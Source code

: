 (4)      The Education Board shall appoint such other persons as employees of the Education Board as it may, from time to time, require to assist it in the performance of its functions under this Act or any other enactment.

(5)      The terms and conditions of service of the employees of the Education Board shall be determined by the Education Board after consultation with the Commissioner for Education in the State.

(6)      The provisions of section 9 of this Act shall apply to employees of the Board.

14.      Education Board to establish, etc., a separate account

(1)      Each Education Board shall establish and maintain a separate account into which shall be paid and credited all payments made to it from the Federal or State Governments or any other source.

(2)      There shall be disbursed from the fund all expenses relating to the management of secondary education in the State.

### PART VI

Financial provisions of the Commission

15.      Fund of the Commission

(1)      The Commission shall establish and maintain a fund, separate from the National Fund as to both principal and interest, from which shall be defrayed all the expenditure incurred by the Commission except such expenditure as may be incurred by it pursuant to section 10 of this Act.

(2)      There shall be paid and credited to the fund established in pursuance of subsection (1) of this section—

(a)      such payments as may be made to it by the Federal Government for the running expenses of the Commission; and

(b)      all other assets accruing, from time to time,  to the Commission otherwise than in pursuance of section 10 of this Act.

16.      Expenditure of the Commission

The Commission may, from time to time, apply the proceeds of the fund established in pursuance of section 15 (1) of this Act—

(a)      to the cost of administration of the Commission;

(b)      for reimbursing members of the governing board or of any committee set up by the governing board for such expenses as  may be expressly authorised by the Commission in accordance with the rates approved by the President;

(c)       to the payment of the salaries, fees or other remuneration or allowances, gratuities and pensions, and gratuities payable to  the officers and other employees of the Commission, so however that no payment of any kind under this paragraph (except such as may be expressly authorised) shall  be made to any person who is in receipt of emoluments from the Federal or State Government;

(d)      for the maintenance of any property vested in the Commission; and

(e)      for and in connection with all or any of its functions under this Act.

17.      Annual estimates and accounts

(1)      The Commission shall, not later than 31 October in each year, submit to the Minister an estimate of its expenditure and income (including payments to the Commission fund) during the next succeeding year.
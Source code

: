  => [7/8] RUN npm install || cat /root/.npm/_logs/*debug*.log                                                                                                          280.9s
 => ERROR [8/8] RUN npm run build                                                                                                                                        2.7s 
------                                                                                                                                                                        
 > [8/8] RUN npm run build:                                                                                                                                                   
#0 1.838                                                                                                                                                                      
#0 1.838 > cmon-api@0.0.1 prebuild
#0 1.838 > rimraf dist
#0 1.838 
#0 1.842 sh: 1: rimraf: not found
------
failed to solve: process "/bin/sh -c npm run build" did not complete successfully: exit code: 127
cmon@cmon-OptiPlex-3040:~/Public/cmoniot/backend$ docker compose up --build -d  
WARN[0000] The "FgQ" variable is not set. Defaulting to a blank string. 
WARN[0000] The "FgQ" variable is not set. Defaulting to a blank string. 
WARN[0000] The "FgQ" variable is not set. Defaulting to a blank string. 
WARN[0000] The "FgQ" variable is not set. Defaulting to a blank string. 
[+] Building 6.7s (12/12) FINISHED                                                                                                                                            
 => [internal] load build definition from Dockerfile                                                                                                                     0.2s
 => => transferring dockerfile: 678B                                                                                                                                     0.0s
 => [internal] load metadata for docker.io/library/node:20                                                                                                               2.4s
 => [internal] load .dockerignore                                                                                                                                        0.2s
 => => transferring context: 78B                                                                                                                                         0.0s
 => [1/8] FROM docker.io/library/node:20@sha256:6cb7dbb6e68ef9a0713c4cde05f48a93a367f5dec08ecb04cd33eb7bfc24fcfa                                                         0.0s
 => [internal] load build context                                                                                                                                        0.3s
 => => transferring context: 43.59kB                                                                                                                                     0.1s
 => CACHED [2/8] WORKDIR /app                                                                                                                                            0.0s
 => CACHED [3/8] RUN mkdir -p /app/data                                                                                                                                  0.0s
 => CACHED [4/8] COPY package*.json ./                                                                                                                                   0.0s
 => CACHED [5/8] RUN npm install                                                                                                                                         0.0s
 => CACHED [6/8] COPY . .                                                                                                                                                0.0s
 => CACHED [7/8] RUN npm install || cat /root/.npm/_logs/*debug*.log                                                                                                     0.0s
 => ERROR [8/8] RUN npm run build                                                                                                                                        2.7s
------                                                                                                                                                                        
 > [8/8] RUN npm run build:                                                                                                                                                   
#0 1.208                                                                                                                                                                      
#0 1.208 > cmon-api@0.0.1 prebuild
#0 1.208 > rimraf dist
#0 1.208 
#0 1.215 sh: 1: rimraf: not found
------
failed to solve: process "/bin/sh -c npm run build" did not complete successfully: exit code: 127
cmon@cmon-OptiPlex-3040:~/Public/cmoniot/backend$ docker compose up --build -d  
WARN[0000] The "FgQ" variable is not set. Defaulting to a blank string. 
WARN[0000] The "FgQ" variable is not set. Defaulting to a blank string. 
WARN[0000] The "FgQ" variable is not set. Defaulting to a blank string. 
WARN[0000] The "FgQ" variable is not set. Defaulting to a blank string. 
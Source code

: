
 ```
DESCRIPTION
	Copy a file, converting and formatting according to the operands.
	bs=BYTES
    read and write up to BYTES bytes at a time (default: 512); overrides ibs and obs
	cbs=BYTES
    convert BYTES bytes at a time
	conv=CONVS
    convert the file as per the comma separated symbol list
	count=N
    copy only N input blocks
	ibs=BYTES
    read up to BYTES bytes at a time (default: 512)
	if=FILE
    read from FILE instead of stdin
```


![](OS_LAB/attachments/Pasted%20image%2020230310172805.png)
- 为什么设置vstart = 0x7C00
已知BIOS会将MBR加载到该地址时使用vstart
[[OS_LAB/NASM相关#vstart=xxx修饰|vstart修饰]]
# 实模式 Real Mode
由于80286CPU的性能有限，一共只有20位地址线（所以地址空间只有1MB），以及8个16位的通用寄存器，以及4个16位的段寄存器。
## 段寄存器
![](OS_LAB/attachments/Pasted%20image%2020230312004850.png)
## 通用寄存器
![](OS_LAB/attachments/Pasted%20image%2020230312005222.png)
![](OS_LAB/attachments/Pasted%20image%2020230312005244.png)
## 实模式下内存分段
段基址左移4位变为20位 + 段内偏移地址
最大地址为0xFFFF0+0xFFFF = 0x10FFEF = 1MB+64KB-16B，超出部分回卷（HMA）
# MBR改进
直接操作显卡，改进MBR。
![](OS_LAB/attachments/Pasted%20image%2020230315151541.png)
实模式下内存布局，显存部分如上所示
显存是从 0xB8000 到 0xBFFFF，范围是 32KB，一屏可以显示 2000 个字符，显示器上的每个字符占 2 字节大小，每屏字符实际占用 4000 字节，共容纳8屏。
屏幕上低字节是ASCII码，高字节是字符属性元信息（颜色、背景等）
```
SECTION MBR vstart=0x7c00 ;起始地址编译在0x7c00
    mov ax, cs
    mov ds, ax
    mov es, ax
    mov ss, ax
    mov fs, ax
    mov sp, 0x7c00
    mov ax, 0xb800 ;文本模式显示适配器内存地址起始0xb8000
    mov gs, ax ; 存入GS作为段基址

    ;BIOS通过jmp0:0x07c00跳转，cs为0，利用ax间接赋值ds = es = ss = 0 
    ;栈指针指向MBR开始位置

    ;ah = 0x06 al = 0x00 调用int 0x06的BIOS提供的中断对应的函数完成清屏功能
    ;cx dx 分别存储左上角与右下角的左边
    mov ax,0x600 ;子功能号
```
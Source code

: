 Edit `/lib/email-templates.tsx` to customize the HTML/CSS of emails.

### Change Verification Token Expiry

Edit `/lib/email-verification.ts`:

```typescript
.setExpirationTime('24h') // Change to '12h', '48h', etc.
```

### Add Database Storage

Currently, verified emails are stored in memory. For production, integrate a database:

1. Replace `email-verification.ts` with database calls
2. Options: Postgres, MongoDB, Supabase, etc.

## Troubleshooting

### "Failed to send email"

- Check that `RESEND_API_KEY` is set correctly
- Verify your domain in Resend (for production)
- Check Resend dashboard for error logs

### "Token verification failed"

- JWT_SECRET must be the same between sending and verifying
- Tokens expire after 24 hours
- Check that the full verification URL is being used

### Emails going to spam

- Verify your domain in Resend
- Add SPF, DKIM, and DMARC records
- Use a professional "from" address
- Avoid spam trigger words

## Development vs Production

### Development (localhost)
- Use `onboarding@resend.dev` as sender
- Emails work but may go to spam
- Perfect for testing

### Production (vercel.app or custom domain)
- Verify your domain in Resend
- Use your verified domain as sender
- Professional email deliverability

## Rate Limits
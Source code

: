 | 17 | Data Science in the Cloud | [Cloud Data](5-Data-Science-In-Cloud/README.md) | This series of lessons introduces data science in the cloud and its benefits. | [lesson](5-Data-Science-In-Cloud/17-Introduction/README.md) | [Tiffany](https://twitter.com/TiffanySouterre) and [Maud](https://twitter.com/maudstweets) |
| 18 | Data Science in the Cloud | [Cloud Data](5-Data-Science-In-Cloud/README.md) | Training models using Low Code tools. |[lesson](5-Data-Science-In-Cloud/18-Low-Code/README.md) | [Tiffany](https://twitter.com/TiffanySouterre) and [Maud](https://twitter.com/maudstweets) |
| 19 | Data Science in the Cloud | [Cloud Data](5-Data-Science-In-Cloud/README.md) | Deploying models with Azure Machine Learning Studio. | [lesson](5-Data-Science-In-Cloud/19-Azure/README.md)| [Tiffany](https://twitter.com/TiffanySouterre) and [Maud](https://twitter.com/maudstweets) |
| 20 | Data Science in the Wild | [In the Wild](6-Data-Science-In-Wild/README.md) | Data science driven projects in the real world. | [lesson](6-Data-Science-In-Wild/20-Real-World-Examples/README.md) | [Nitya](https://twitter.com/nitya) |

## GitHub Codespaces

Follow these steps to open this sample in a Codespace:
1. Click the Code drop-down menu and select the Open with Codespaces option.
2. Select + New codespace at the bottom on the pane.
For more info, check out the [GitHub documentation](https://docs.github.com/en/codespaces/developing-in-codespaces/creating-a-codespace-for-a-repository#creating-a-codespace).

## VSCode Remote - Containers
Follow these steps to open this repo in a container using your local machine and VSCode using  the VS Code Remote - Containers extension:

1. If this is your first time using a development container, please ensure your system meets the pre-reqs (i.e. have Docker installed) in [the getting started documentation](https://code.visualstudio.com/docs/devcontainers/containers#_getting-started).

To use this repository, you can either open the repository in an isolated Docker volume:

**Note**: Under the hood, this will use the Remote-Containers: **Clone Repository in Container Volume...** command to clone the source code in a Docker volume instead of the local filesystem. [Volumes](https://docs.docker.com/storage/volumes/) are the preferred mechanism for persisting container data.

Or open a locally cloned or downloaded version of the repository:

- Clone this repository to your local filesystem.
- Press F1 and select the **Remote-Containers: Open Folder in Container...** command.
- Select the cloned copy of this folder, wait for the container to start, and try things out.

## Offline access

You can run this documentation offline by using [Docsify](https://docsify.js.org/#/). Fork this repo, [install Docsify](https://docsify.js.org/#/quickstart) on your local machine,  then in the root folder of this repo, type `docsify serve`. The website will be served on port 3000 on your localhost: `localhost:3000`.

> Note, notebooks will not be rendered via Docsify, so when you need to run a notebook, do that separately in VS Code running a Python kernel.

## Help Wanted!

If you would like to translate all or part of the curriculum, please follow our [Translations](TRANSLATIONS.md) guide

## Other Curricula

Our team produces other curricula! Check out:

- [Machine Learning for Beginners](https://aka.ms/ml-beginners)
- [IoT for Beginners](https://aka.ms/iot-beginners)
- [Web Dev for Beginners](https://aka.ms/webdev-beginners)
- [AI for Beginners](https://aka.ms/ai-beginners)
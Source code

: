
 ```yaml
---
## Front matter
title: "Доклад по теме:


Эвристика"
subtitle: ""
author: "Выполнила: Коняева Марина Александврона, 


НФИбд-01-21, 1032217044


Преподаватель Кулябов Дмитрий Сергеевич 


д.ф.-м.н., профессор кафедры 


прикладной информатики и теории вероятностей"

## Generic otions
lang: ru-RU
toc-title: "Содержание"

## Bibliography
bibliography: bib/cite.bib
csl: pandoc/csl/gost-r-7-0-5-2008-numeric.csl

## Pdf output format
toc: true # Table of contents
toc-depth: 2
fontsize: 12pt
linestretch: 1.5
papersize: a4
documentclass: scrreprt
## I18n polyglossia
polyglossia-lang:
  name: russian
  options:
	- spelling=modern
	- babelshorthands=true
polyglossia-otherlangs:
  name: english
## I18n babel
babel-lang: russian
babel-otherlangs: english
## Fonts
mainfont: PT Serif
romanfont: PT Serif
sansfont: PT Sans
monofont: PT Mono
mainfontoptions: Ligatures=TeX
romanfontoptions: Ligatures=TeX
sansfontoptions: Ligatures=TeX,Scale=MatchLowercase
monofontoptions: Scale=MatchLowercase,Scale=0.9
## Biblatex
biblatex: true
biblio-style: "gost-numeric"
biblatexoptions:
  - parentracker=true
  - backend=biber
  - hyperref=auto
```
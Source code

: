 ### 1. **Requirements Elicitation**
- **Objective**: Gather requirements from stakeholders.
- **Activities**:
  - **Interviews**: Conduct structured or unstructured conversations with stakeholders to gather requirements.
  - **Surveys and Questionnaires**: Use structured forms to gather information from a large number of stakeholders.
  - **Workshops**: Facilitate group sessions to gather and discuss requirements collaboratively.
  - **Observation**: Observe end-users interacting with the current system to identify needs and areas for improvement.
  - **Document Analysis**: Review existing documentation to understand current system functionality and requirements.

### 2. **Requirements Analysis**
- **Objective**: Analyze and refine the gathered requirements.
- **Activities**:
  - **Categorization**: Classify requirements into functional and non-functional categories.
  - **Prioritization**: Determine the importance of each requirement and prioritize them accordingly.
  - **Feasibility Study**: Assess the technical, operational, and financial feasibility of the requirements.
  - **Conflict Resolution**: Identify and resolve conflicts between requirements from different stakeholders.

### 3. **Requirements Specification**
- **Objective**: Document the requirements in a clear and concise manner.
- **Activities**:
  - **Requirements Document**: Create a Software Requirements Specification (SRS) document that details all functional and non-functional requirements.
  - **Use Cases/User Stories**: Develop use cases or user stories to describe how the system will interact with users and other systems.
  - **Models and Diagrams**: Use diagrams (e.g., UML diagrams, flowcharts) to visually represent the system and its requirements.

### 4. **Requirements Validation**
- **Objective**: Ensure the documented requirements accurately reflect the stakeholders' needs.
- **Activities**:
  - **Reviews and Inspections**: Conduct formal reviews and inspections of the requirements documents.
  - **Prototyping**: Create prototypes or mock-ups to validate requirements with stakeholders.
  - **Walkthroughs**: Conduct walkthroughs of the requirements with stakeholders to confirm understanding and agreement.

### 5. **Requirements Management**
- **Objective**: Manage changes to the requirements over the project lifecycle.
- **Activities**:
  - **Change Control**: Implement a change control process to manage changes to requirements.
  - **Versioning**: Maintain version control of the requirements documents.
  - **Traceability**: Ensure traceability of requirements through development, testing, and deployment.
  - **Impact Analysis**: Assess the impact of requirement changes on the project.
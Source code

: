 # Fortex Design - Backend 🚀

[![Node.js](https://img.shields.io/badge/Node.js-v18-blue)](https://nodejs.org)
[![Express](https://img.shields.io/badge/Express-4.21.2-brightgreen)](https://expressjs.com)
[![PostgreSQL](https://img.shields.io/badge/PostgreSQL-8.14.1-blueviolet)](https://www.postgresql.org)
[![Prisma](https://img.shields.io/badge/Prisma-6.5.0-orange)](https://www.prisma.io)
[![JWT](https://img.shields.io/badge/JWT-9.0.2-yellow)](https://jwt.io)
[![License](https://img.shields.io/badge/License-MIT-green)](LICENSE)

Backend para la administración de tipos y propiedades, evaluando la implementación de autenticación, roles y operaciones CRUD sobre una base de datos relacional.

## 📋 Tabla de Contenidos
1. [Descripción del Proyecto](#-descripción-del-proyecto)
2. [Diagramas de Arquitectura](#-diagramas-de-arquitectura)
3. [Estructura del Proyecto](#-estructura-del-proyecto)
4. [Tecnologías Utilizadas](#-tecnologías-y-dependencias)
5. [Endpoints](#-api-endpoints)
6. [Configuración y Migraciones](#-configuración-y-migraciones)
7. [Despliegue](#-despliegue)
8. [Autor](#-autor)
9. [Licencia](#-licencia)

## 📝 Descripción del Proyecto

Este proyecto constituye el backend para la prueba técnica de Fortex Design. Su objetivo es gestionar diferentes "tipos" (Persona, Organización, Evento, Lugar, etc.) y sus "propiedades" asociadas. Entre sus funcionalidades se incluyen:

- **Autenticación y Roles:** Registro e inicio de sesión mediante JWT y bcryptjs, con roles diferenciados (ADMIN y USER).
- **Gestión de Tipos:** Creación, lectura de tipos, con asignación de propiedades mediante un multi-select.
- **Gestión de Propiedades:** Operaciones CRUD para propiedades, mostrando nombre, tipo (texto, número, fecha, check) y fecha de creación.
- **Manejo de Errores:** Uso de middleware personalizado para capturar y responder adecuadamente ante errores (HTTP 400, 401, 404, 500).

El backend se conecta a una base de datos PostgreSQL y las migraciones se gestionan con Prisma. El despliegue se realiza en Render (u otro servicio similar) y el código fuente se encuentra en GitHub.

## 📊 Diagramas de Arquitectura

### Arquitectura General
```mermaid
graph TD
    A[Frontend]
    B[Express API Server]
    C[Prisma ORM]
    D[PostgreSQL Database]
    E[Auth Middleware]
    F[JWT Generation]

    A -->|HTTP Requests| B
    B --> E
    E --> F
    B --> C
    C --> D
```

-------

## What you need to do
Which lines of the records contain "Descripción"? Show each of them.

## Result of this exercise
1. [Descripción del Proyecto](#-descripción-del-proyecto)
## 📝 Descripción del Proyecto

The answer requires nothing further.